**Problem statement**
On how many lines of these entries does the word "better" occur? State the number alone.

Dataset entries:
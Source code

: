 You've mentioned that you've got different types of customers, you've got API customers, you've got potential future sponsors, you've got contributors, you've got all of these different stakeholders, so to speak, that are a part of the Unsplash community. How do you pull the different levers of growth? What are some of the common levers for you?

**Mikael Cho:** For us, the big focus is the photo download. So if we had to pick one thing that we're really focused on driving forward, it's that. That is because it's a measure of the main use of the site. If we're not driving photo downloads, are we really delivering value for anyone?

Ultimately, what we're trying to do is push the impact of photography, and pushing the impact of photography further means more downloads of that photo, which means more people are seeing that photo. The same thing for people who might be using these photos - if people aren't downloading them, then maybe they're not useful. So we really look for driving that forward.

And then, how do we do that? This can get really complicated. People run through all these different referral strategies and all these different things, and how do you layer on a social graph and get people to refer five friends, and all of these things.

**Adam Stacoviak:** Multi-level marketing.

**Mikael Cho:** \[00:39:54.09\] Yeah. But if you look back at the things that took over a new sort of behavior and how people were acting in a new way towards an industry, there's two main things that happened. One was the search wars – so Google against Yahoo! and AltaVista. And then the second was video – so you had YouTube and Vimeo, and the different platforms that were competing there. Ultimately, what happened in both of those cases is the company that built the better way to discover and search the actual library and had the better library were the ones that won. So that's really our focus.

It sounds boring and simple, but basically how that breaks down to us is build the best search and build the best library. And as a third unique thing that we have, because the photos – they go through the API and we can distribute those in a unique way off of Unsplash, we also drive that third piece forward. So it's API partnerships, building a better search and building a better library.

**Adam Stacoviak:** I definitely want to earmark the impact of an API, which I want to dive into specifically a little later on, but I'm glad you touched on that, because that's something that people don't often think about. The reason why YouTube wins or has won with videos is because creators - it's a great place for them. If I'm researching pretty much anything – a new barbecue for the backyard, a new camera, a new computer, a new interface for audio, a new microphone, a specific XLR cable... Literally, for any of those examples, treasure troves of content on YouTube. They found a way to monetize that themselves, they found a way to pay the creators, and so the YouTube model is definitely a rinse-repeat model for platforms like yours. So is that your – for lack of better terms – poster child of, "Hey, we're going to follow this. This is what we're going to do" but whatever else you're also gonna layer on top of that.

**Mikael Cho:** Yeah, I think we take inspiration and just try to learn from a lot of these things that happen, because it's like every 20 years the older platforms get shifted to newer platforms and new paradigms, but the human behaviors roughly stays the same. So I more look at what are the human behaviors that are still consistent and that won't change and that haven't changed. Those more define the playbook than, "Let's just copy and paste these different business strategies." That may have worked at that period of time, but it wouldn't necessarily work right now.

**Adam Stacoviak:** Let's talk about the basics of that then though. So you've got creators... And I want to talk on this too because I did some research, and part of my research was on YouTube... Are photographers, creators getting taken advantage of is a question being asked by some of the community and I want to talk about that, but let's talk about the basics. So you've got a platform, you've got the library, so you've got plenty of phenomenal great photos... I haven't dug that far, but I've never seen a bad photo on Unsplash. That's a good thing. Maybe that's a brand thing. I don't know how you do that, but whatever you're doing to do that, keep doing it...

**Result**
3